I think this is a common one. I imagine myself with a chiselled body running down the beach, embracing the kids as the sea water glistens off my glowing body. I have a very pronounced six-pack, and my shoulders are enormous. In my daydreams, I'm even tanned. I do not know how that could happen, as I don't even get to the freckled stage. I go red, and I mean red. Of course, I could achieve this with hard work. Still, it's so much easier to sit back on the couch with a nice cup of tea and a few chocolate digestives and think, "tomorrow, I'll start tomorrow."
I wrote in this paper before about my love for driving aimlessly and the concept of being in perpetual motion. There is something about travel that makes my mind wander. It's that form of escapism that lets the mind rest. Daydreaming essentially is calorie-free chocolate for the brain. Unlike meditation, where the essence is to try and clear your mind of thoughts daydreaming is forcing your mind to travel and create.
There is a stark warning for me in the guise of Marcus Aurelius. The don of the stoics warns:
"Do not indulge in dreams of having what you have not but reckon up the chief of the blessings you possess, and then thankfully remember how you would crave them if they were not yours."
Who am I to argue with one of the greatest minds that ever lived, but I might as well. The thing is that a daydream is the best present you can give yourself. They don't cost anything. They are friendly to the environment and consistently sustainable. They also have that extra x-factor in "Christmas Eve excitement."
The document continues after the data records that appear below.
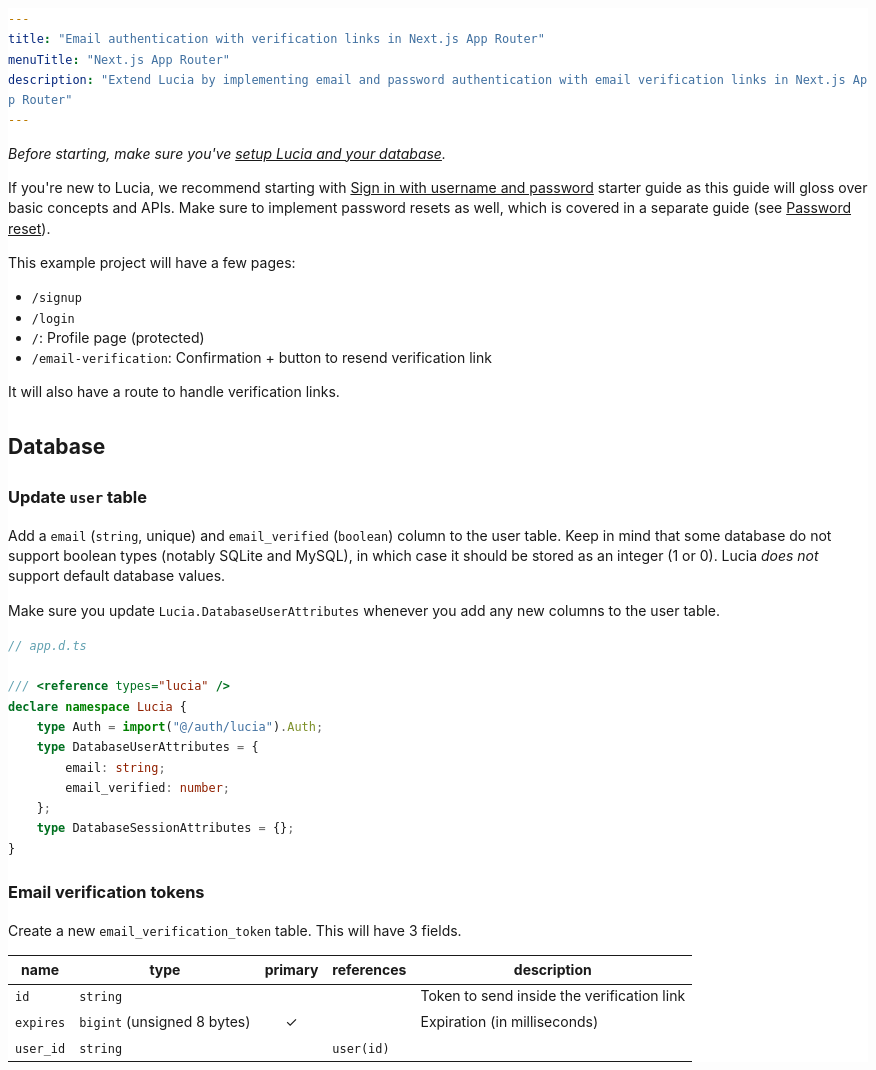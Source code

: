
 ```yaml
---
title: "Email authentication with verification links in Next.js App Router"
menuTitle: "Next.js App Router"
description: "Extend Lucia by implementing email and password authentication with email verification links in Next.js App Router"
---
```


_Before starting, make sure you've [setup Lucia and your database](/start-here/getting-started)._

If you're new to Lucia, we recommend starting with [Sign in with username and password]() starter guide as this guide will gloss over basic concepts and APIs. Make sure to implement password resets as well, which is covered in a separate guide (see [Password reset]()).

This example project will have a few pages:

- `/signup`
- `/login`
- `/`: Profile page (protected)
- `/email-verification`: Confirmation + button to resend verification link

It will also have a route to handle verification links.

## Database

### Update `user` table

Add a `email` (`string`, unique) and `email_verified` (`boolean`) column to the user table. Keep in mind that some database do not support boolean types (notably SQLite and MySQL), in which case it should be stored as an integer (1 or 0). Lucia _does not_ support default database values.

Make sure you update `Lucia.DatabaseUserAttributes` whenever you add any new columns to the user table.

```ts
// app.d.ts

/// <reference types="lucia" />
declare namespace Lucia {
	type Auth = import("@/auth/lucia").Auth;
	type DatabaseUserAttributes = {
		email: string;
		email_verified: number;
	};
	type DatabaseSessionAttributes = {};
}
```

### Email verification tokens

Create a new `email_verification_token` table. This will have 3 fields.

| name      | type                        | primary | references | description                                |
| --------- | --------------------------- | :-----: | ---------- | ------------------------------------------ |
| `id`      | `string`                    |         |            | Token to send inside the verification link |
| `expires` | `bigint` (unsigned 8 bytes) |    ✓    |            | Expiration (in milliseconds)               |
| `user_id` | `string`                    |         | `user(id)` |                                            |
I would explode with excitement every Christmas Eve when I was a kid. I would constantly think about what Santa would bring me. I would imagine playing with it and showing my present to my friends. Essentially the anticipation was as rewarding as the gift itself. As we get older, we tend to have the same feeling about holidays and time off, but what if you could give yourself that feeling daily?
What if your holidays were months away? What if you're sitting at your desk or in the lorry's cab and wishing you were sipping a nice cold drink beside a pool. Close your eyes. Imagine packing your bag, getting an overpriced sandwich at the airport, arriving at your destination, and feeling that initial warm breeze as the automatic door opens. You have a real reason to wear your sunglasses. Check into your hotel, go for a nap, and head down to the pool. You can do that now, and the best thing is all your luggage has arrived home, and you spent no time in a queue.
Sure, Marcus Aurelius has a point about being grateful for what you have already — but in fairness. He might have ruled the Roman Empire, but he never lost his suitcase at Ciampino Airport and had to wear a pair of Wrangler jeans and an Ireland away top for three days traipsing around Rome during a heatwave.
So treat yourself today to what your mind, heart and brain consciously or subconsciously want. If anyone interrupts you, you can tell them you are working on your DMN.